Thanks. To clarify, income# comes from data1 and geo# comes from data2. And the subsample contains no id code, just companyid, since there could be several identical companyid variables (and therefore multiple id codes) within the "data#" tables. data# tables all have identical primary keys "id" and a companyid column, which is indexed. This last bit is redundant, obviously, but it's done for usability reasons.
table#.id <--1:1--> table#.id with the same number of rows
subsample.companyid <--1:n--> table#.companyid with subsample never containing a companyid that doesn't exist in table#.
To fill in your example:
SELECT data1.id, data1.companyid, data1.date, data1.income6,
data2.geo1,
data2.geo2
FROM subsample s
JOIN data1 ON s.companyid = data1.companyid
JOIN data2 ON data1.id=data2.id
So this optimal? With each data# table sometimes containing over 1000 variables, I don't really know what's best. One additional consideration is that I'd like to be able to create output from 3 or 4 data tables, so there would be a couple more joins at the end.
Someone suggested the following, but I don't know enough about the mechanics of what MySQL is doing to know.
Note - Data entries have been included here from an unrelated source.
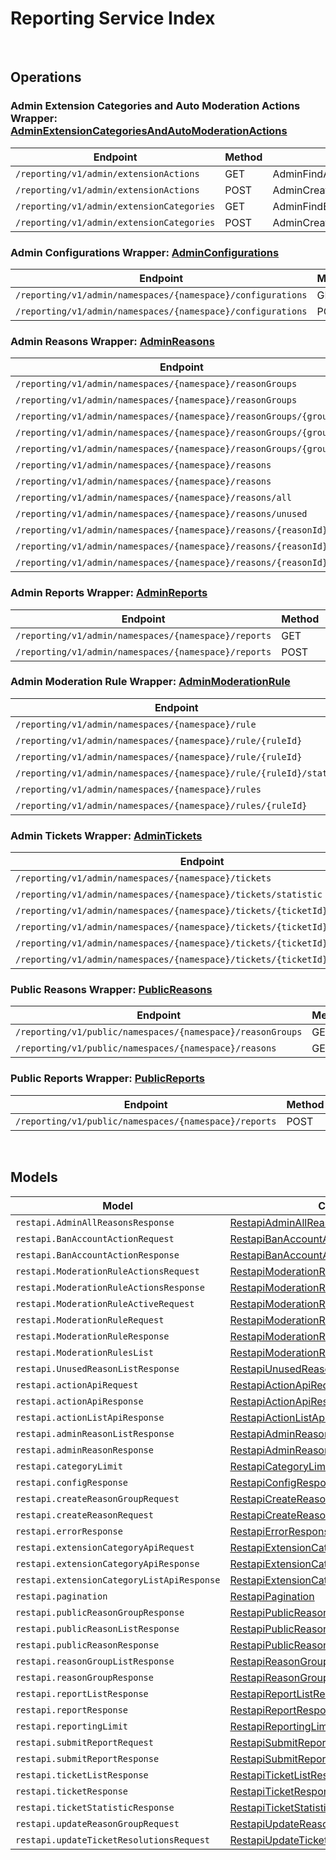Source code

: [//]: # (Code generated. DO NOT EDIT.)

# Reporting Service Index

&nbsp;

## Operations

### Admin Extension Categories and Auto Moderation Actions Wrapper:  [AdminExtensionCategoriesAndAutoModerationActions](../../src/main/java/net/accelbyte/sdk/api/reporting/wrappers/AdminExtensionCategoriesAndAutoModerationActions.java)
| Endpoint | Method | ID | Class | Example |
|---|---|---|---|---|
| `/reporting/v1/admin/extensionActions` | GET | AdminFindActionList | [AdminFindActionList](../../src/main/java/net/accelbyte/sdk/api/reporting/operations/admin_extension_categories_and_auto_moderation_actions/AdminFindActionList.java) | [AdminFindActionList](../../samples/cli/src/main/java/net/accelbyte/sdk/cli/api/reporting/admin_extension_categories_and_auto_moderation_actions/AdminFindActionList.java) |
| `/reporting/v1/admin/extensionActions` | POST | AdminCreateModAction | [AdminCreateModAction](../../src/main/java/net/accelbyte/sdk/api/reporting/operations/admin_extension_categories_and_auto_moderation_actions/AdminCreateModAction.java) | [AdminCreateModAction](../../samples/cli/src/main/java/net/accelbyte/sdk/cli/api/reporting/admin_extension_categories_and_auto_moderation_actions/AdminCreateModAction.java) |
| `/reporting/v1/admin/extensionCategories` | GET | AdminFindExtensionCategoryList | [AdminFindExtensionCategoryList](../../src/main/java/net/accelbyte/sdk/api/reporting/operations/admin_extension_categories_and_auto_moderation_actions/AdminFindExtensionCategoryList.java) | [AdminFindExtensionCategoryList](../../samples/cli/src/main/java/net/accelbyte/sdk/cli/api/reporting/admin_extension_categories_and_auto_moderation_actions/AdminFindExtensionCategoryList.java) |
| `/reporting/v1/admin/extensionCategories` | POST | AdminCreateExtensionCategory | [AdminCreateExtensionCategory](../../src/main/java/net/accelbyte/sdk/api/reporting/operations/admin_extension_categories_and_auto_moderation_actions/AdminCreateExtensionCategory.java) | [AdminCreateExtensionCategory](../../samples/cli/src/main/java/net/accelbyte/sdk/cli/api/reporting/admin_extension_categories_and_auto_moderation_actions/AdminCreateExtensionCategory.java) |

### Admin Configurations Wrapper:  [AdminConfigurations](../../src/main/java/net/accelbyte/sdk/api/reporting/wrappers/AdminConfigurations.java)
| Endpoint | Method | ID | Class | Example |
|---|---|---|---|---|
| `/reporting/v1/admin/namespaces/{namespace}/configurations` | GET | Get | [Get](../../src/main/java/net/accelbyte/sdk/api/reporting/operations/admin_configurations/Get.java) | [Get](../../samples/cli/src/main/java/net/accelbyte/sdk/cli/api/reporting/admin_configurations/Get.java) |
| `/reporting/v1/admin/namespaces/{namespace}/configurations` | POST | Upsert | [Upsert](../../src/main/java/net/accelbyte/sdk/api/reporting/operations/admin_configurations/Upsert.java) | [Upsert](../../samples/cli/src/main/java/net/accelbyte/sdk/cli/api/reporting/admin_configurations/Upsert.java) |

### Admin Reasons Wrapper:  [AdminReasons](../../src/main/java/net/accelbyte/sdk/api/reporting/wrappers/AdminReasons.java)
| Endpoint | Method | ID | Class | Example |
|---|---|---|---|---|
| `/reporting/v1/admin/namespaces/{namespace}/reasonGroups` | GET | AdminListReasonGroups | [AdminListReasonGroups](../../src/main/java/net/accelbyte/sdk/api/reporting/operations/admin_reasons/AdminListReasonGroups.java) | [AdminListReasonGroups](../../samples/cli/src/main/java/net/accelbyte/sdk/cli/api/reporting/admin_reasons/AdminListReasonGroups.java) |
| `/reporting/v1/admin/namespaces/{namespace}/reasonGroups` | POST | CreateReasonGroup | [CreateReasonGroup](../../src/main/java/net/accelbyte/sdk/api/reporting/operations/admin_reasons/CreateReasonGroup.java) | [CreateReasonGroup](../../samples/cli/src/main/java/net/accelbyte/sdk/cli/api/reporting/admin_reasons/CreateReasonGroup.java) |
| `/reporting/v1/admin/namespaces/{namespace}/reasonGroups/{groupId}` | GET | GetReasonGroup | [GetReasonGroup](../../src/main/java/net/accelbyte/sdk/api/reporting/operations/admin_reasons/GetReasonGroup.java) | [GetReasonGroup](../../samples/cli/src/main/java/net/accelbyte/sdk/cli/api/reporting/admin_reasons/GetReasonGroup.java) |
| `/reporting/v1/admin/namespaces/{namespace}/reasonGroups/{groupId}` | DELETE | DeleteReasonGroup | [DeleteReasonGroup](../../src/main/java/net/accelbyte/sdk/api/reporting/operations/admin_reasons/DeleteReasonGroup.java) | [DeleteReasonGroup](../../samples/cli/src/main/java/net/accelbyte/sdk/cli/api/reporting/admin_reasons/DeleteReasonGroup.java) |
| `/reporting/v1/admin/namespaces/{namespace}/reasonGroups/{groupId}` | PATCH | UpdateReasonGroup | [UpdateReasonGroup](../../src/main/java/net/accelbyte/sdk/api/reporting/operations/admin_reasons/UpdateReasonGroup.java) | [UpdateReasonGroup](../../samples/cli/src/main/java/net/accelbyte/sdk/cli/api/reporting/admin_reasons/UpdateReasonGroup.java) |
| `/reporting/v1/admin/namespaces/{namespace}/reasons` | GET | AdminGetReasons | [AdminGetReasons](../../src/main/java/net/accelbyte/sdk/api/reporting/operations/admin_reasons/AdminGetReasons.java) | [AdminGetReasons](../../samples/cli/src/main/java/net/accelbyte/sdk/cli/api/reporting/admin_reasons/AdminGetReasons.java) |
| `/reporting/v1/admin/namespaces/{namespace}/reasons` | POST | CreateReason | [CreateReason](../../src/main/java/net/accelbyte/sdk/api/reporting/operations/admin_reasons/CreateReason.java) | [CreateReason](../../samples/cli/src/main/java/net/accelbyte/sdk/cli/api/reporting/admin_reasons/CreateReason.java) |
| `/reporting/v1/admin/namespaces/{namespace}/reasons/all` | GET | AdminGetAllReasons | [AdminGetAllReasons](../../src/main/java/net/accelbyte/sdk/api/reporting/operations/admin_reasons/AdminGetAllReasons.java) | [AdminGetAllReasons](../../samples/cli/src/main/java/net/accelbyte/sdk/cli/api/reporting/admin_reasons/AdminGetAllReasons.java) |
| `/reporting/v1/admin/namespaces/{namespace}/reasons/unused` | GET | AdminGetUnusedReasons | [AdminGetUnusedReasons](../../src/main/java/net/accelbyte/sdk/api/reporting/operations/admin_reasons/AdminGetUnusedReasons.java) | [AdminGetUnusedReasons](../../samples/cli/src/main/java/net/accelbyte/sdk/cli/api/reporting/admin_reasons/AdminGetUnusedReasons.java) |
| `/reporting/v1/admin/namespaces/{namespace}/reasons/{reasonId}` | GET | AdminGetReason | [AdminGetReason](../../src/main/java/net/accelbyte/sdk/api/reporting/operations/admin_reasons/AdminGetReason.java) | [AdminGetReason](../../samples/cli/src/main/java/net/accelbyte/sdk/cli/api/reporting/admin_reasons/AdminGetReason.java) |
| `/reporting/v1/admin/namespaces/{namespace}/reasons/{reasonId}` | DELETE | DeleteReason | [DeleteReason](../../src/main/java/net/accelbyte/sdk/api/reporting/operations/admin_reasons/DeleteReason.java) | [DeleteReason](../../samples/cli/src/main/java/net/accelbyte/sdk/cli/api/reporting/admin_reasons/DeleteReason.java) |
| `/reporting/v1/admin/namespaces/{namespace}/reasons/{reasonId}` | PATCH | UpdateReason | [UpdateReason](../../src/main/java/net/accelbyte/sdk/api/reporting/operations/admin_reasons/UpdateReason.java) | [UpdateReason](../../samples/cli/src/main/java/net/accelbyte/sdk/cli/api/reporting/admin_reasons/UpdateReason.java) |

### Admin Reports Wrapper:  [AdminReports](../../src/main/java/net/accelbyte/sdk/api/reporting/wrappers/AdminReports.java)
| Endpoint | Method | ID | Class | Example |
|---|---|---|---|---|
| `/reporting/v1/admin/namespaces/{namespace}/reports` | GET | ListReports | [ListReports](../../src/main/java/net/accelbyte/sdk/api/reporting/operations/admin_reports/ListReports.java) | [ListReports](../../samples/cli/src/main/java/net/accelbyte/sdk/cli/api/reporting/admin_reports/ListReports.java) |
| `/reporting/v1/admin/namespaces/{namespace}/reports` | POST | AdminSubmitReport | [AdminSubmitReport](../../src/main/java/net/accelbyte/sdk/api/reporting/operations/admin_reports/AdminSubmitReport.java) | [AdminSubmitReport](../../samples/cli/src/main/java/net/accelbyte/sdk/cli/api/reporting/admin_reports/AdminSubmitReport.java) |

### Admin Moderation Rule Wrapper:  [AdminModerationRule](../../src/main/java/net/accelbyte/sdk/api/reporting/wrappers/AdminModerationRule.java)
| Endpoint | Method | ID | Class | Example |
|---|---|---|---|---|
| `/reporting/v1/admin/namespaces/{namespace}/rule` | POST | CreateModerationRule | [CreateModerationRule](../../src/main/java/net/accelbyte/sdk/api/reporting/operations/admin_moderation_rule/CreateModerationRule.java) | [CreateModerationRule](../../samples/cli/src/main/java/net/accelbyte/sdk/cli/api/reporting/admin_moderation_rule/CreateModerationRule.java) |
| `/reporting/v1/admin/namespaces/{namespace}/rule/{ruleId}` | PUT | UpdateModerationRule | [UpdateModerationRule](../../src/main/java/net/accelbyte/sdk/api/reporting/operations/admin_moderation_rule/UpdateModerationRule.java) | [UpdateModerationRule](../../samples/cli/src/main/java/net/accelbyte/sdk/cli/api/reporting/admin_moderation_rule/UpdateModerationRule.java) |
| `/reporting/v1/admin/namespaces/{namespace}/rule/{ruleId}` | DELETE | DeleteModerationRule | [DeleteModerationRule](../../src/main/java/net/accelbyte/sdk/api/reporting/operations/admin_moderation_rule/DeleteModerationRule.java) | [DeleteModerationRule](../../samples/cli/src/main/java/net/accelbyte/sdk/cli/api/reporting/admin_moderation_rule/DeleteModerationRule.java) |
| `/reporting/v1/admin/namespaces/{namespace}/rule/{ruleId}/status` | PUT | UpdateModerationRuleStatus | [UpdateModerationRuleStatus](../../src/main/java/net/accelbyte/sdk/api/reporting/operations/admin_moderation_rule/UpdateModerationRuleStatus.java) | [UpdateModerationRuleStatus](../../samples/cli/src/main/java/net/accelbyte/sdk/cli/api/reporting/admin_moderation_rule/UpdateModerationRuleStatus.java) |
| `/reporting/v1/admin/namespaces/{namespace}/rules` | GET | GetModerationRules | [GetModerationRules](../../src/main/java/net/accelbyte/sdk/api/reporting/operations/admin_moderation_rule/GetModerationRules.java) | [GetModerationRules](../../samples/cli/src/main/java/net/accelbyte/sdk/cli/api/reporting/admin_moderation_rule/GetModerationRules.java) |
| `/reporting/v1/admin/namespaces/{namespace}/rules/{ruleId}` | GET | GetModerationRuleDetails | [GetModerationRuleDetails](../../src/main/java/net/accelbyte/sdk/api/reporting/operations/admin_moderation_rule/GetModerationRuleDetails.java) | [GetModerationRuleDetails](../../samples/cli/src/main/java/net/accelbyte/sdk/cli/api/reporting/admin_moderation_rule/GetModerationRuleDetails.java) |

### Admin Tickets Wrapper:  [AdminTickets](../../src/main/java/net/accelbyte/sdk/api/reporting/wrappers/AdminTickets.java)
| Endpoint | Method | ID | Class | Example |
|---|---|---|---|---|
| `/reporting/v1/admin/namespaces/{namespace}/tickets` | GET | ListTickets | [ListTickets](../../src/main/java/net/accelbyte/sdk/api/reporting/operations/admin_tickets/ListTickets.java) | [ListTickets](../../samples/cli/src/main/java/net/accelbyte/sdk/cli/api/reporting/admin_tickets/ListTickets.java) |
| `/reporting/v1/admin/namespaces/{namespace}/tickets/statistic` | GET | TicketStatistic | [TicketStatistic](../../src/main/java/net/accelbyte/sdk/api/reporting/operations/admin_tickets/TicketStatistic.java) | [TicketStatistic](../../samples/cli/src/main/java/net/accelbyte/sdk/cli/api/reporting/admin_tickets/TicketStatistic.java) |
| `/reporting/v1/admin/namespaces/{namespace}/tickets/{ticketId}` | GET | GetTicketDetail | [GetTicketDetail](../../src/main/java/net/accelbyte/sdk/api/reporting/operations/admin_tickets/GetTicketDetail.java) | [GetTicketDetail](../../samples/cli/src/main/java/net/accelbyte/sdk/cli/api/reporting/admin_tickets/GetTicketDetail.java) |
| `/reporting/v1/admin/namespaces/{namespace}/tickets/{ticketId}` | DELETE | DeleteTicket | [DeleteTicket](../../src/main/java/net/accelbyte/sdk/api/reporting/operations/admin_tickets/DeleteTicket.java) | [DeleteTicket](../../samples/cli/src/main/java/net/accelbyte/sdk/cli/api/reporting/admin_tickets/DeleteTicket.java) |
| `/reporting/v1/admin/namespaces/{namespace}/tickets/{ticketId}/reports` | GET | GetReportsByTicket | [GetReportsByTicket](../../src/main/java/net/accelbyte/sdk/api/reporting/operations/admin_tickets/GetReportsByTicket.java) | [GetReportsByTicket](../../samples/cli/src/main/java/net/accelbyte/sdk/cli/api/reporting/admin_tickets/GetReportsByTicket.java) |
| `/reporting/v1/admin/namespaces/{namespace}/tickets/{ticketId}/resolutions` | POST | UpdateTicketResolutions | [UpdateTicketResolutions](../../src/main/java/net/accelbyte/sdk/api/reporting/operations/admin_tickets/UpdateTicketResolutions.java) | [UpdateTicketResolutions](../../samples/cli/src/main/java/net/accelbyte/sdk/cli/api/reporting/admin_tickets/UpdateTicketResolutions.java) |

### Public Reasons Wrapper:  [PublicReasons](../../src/main/java/net/accelbyte/sdk/api/reporting/wrappers/PublicReasons.java)
| Endpoint | Method | ID | Class | Example |
|---|---|---|---|---|
| `/reporting/v1/public/namespaces/{namespace}/reasonGroups` | GET | PublicListReasonGroups | [PublicListReasonGroups](../../src/main/java/net/accelbyte/sdk/api/reporting/operations/public_reasons/PublicListReasonGroups.java) | [PublicListReasonGroups](../../samples/cli/src/main/java/net/accelbyte/sdk/cli/api/reporting/public_reasons/PublicListReasonGroups.java) |
| `/reporting/v1/public/namespaces/{namespace}/reasons` | GET | PublicGetReasons | [PublicGetReasons](../../src/main/java/net/accelbyte/sdk/api/reporting/operations/public_reasons/PublicGetReasons.java) | [PublicGetReasons](../../samples/cli/src/main/java/net/accelbyte/sdk/cli/api/reporting/public_reasons/PublicGetReasons.java) |

### Public Reports Wrapper:  [PublicReports](../../src/main/java/net/accelbyte/sdk/api/reporting/wrappers/PublicReports.java)
| Endpoint | Method | ID | Class | Example |
|---|---|---|---|---|
| `/reporting/v1/public/namespaces/{namespace}/reports` | POST | SubmitReport | [SubmitReport](../../src/main/java/net/accelbyte/sdk/api/reporting/operations/public_reports/SubmitReport.java) | [SubmitReport](../../samples/cli/src/main/java/net/accelbyte/sdk/cli/api/reporting/public_reports/SubmitReport.java) |


&nbsp;

## Models

| Model | Class |
|---|---|
| `restapi.AdminAllReasonsResponse` | [RestapiAdminAllReasonsResponse](../../src/main/java/net/accelbyte/sdk/api/reporting/models/RestapiAdminAllReasonsResponse.java) |
| `restapi.BanAccountActionRequest` | [RestapiBanAccountActionRequest](../../src/main/java/net/accelbyte/sdk/api/reporting/models/RestapiBanAccountActionRequest.java) |
| `restapi.BanAccountActionResponse` | [RestapiBanAccountActionResponse](../../src/main/java/net/accelbyte/sdk/api/reporting/models/RestapiBanAccountActionResponse.java) |
| `restapi.ModerationRuleActionsRequest` | [RestapiModerationRuleActionsRequest](../../src/main/java/net/accelbyte/sdk/api/reporting/models/RestapiModerationRuleActionsRequest.java) |
| `restapi.ModerationRuleActionsResponse` | [RestapiModerationRuleActionsResponse](../../src/main/java/net/accelbyte/sdk/api/reporting/models/RestapiModerationRuleActionsResponse.java) |
| `restapi.ModerationRuleActiveRequest` | [RestapiModerationRuleActiveRequest](../../src/main/java/net/accelbyte/sdk/api/reporting/models/RestapiModerationRuleActiveRequest.java) |
| `restapi.ModerationRuleRequest` | [RestapiModerationRuleRequest](../../src/main/java/net/accelbyte/sdk/api/reporting/models/RestapiModerationRuleRequest.java) |
| `restapi.ModerationRuleResponse` | [RestapiModerationRuleResponse](../../src/main/java/net/accelbyte/sdk/api/reporting/models/RestapiModerationRuleResponse.java) |
| `restapi.ModerationRulesList` | [RestapiModerationRulesList](../../src/main/java/net/accelbyte/sdk/api/reporting/models/RestapiModerationRulesList.java) |
| `restapi.UnusedReasonListResponse` | [RestapiUnusedReasonListResponse](../../src/main/java/net/accelbyte/sdk/api/reporting/models/RestapiUnusedReasonListResponse.java) |
| `restapi.actionApiRequest` | [RestapiActionApiRequest](../../src/main/java/net/accelbyte/sdk/api/reporting/models/RestapiActionApiRequest.java) |
| `restapi.actionApiResponse` | [RestapiActionApiResponse](../../src/main/java/net/accelbyte/sdk/api/reporting/models/RestapiActionApiResponse.java) |
| `restapi.actionListApiResponse` | [RestapiActionListApiResponse](../../src/main/java/net/accelbyte/sdk/api/reporting/models/RestapiActionListApiResponse.java) |
| `restapi.adminReasonListResponse` | [RestapiAdminReasonListResponse](../../src/main/java/net/accelbyte/sdk/api/reporting/models/RestapiAdminReasonListResponse.java) |
| `restapi.adminReasonResponse` | [RestapiAdminReasonResponse](../../src/main/java/net/accelbyte/sdk/api/reporting/models/RestapiAdminReasonResponse.java) |
| `restapi.categoryLimit` | [RestapiCategoryLimit](../../src/main/java/net/accelbyte/sdk/api/reporting/models/RestapiCategoryLimit.java) |
| `restapi.configResponse` | [RestapiConfigResponse](../../src/main/java/net/accelbyte/sdk/api/reporting/models/RestapiConfigResponse.java) |
| `restapi.createReasonGroupRequest` | [RestapiCreateReasonGroupRequest](../../src/main/java/net/accelbyte/sdk/api/reporting/models/RestapiCreateReasonGroupRequest.java) |
| `restapi.createReasonRequest` | [RestapiCreateReasonRequest](../../src/main/java/net/accelbyte/sdk/api/reporting/models/RestapiCreateReasonRequest.java) |
| `restapi.errorResponse` | [RestapiErrorResponse](../../src/main/java/net/accelbyte/sdk/api/reporting/models/RestapiErrorResponse.java) |
| `restapi.extensionCategoryApiRequest` | [RestapiExtensionCategoryApiRequest](../../src/main/java/net/accelbyte/sdk/api/reporting/models/RestapiExtensionCategoryApiRequest.java) |
| `restapi.extensionCategoryApiResponse` | [RestapiExtensionCategoryApiResponse](../../src/main/java/net/accelbyte/sdk/api/reporting/models/RestapiExtensionCategoryApiResponse.java) |
| `restapi.extensionCategoryListApiResponse` | [RestapiExtensionCategoryListApiResponse](../../src/main/java/net/accelbyte/sdk/api/reporting/models/RestapiExtensionCategoryListApiResponse.java) |
| `restapi.pagination` | [RestapiPagination](../../src/main/java/net/accelbyte/sdk/api/reporting/models/RestapiPagination.java) |
| `restapi.publicReasonGroupResponse` | [RestapiPublicReasonGroupResponse](../../src/main/java/net/accelbyte/sdk/api/reporting/models/RestapiPublicReasonGroupResponse.java) |
| `restapi.publicReasonListResponse` | [RestapiPublicReasonListResponse](../../src/main/java/net/accelbyte/sdk/api/reporting/models/RestapiPublicReasonListResponse.java) |
| `restapi.publicReasonResponse` | [RestapiPublicReasonResponse](../../src/main/java/net/accelbyte/sdk/api/reporting/models/RestapiPublicReasonResponse.java) |
| `restapi.reasonGroupListResponse` | [RestapiReasonGroupListResponse](../../src/main/java/net/accelbyte/sdk/api/reporting/models/RestapiReasonGroupListResponse.java) |
| `restapi.reasonGroupResponse` | [RestapiReasonGroupResponse](../../src/main/java/net/accelbyte/sdk/api/reporting/models/RestapiReasonGroupResponse.java) |
| `restapi.reportListResponse` | [RestapiReportListResponse](../../src/main/java/net/accelbyte/sdk/api/reporting/models/RestapiReportListResponse.java) |
| `restapi.reportResponse` | [RestapiReportResponse](../../src/main/java/net/accelbyte/sdk/api/reporting/models/RestapiReportResponse.java) |
| `restapi.reportingLimit` | [RestapiReportingLimit](../../src/main/java/net/accelbyte/sdk/api/reporting/models/RestapiReportingLimit.java) |
| `restapi.submitReportRequest` | [RestapiSubmitReportRequest](../../src/main/java/net/accelbyte/sdk/api/reporting/models/RestapiSubmitReportRequest.java) |
| `restapi.submitReportResponse` | [RestapiSubmitReportResponse](../../src/main/java/net/accelbyte/sdk/api/reporting/models/RestapiSubmitReportResponse.java) |
| `restapi.ticketListResponse` | [RestapiTicketListResponse](../../src/main/java/net/accelbyte/sdk/api/reporting/models/RestapiTicketListResponse.java) |
| `restapi.ticketResponse` | [RestapiTicketResponse](../../src/main/java/net/accelbyte/sdk/api/reporting/models/RestapiTicketResponse.java) |
| `restapi.ticketStatisticResponse` | [RestapiTicketStatisticResponse](../../src/main/java/net/accelbyte/sdk/api/reporting/models/RestapiTicketStatisticResponse.java) |
| `restapi.updateReasonGroupRequest` | [RestapiUpdateReasonGroupRequest](../../src/main/java/net/accelbyte/sdk/api/reporting/models/RestapiUpdateReasonGroupRequest.java) |
| `restapi.updateTicketResolutionsRequest` | [RestapiUpdateTicketResolutionsRequest](../../src/main/java/net/accelbyte/sdk/api/reporting/models/RestapiUpdateTicketResolutionsRequest.java) |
Is there any benefit to joining subsample to data1 and data2 separately and then joining the two outcomes?
SELECT * FROM
(SELECT id, subsample.companyid, date, income6
FROM subsample JOIN data1
ON subsample.companyid = data1.companyid) A
JOIN
(SELECT id as id2, geo1, geo2
FROM subsample JOIN data2
ON subsample.companyid = data2.companyid) B
ON A.id=B.id2
This may be pointless, but It's been difficult to benchmark.
Thanks for your help.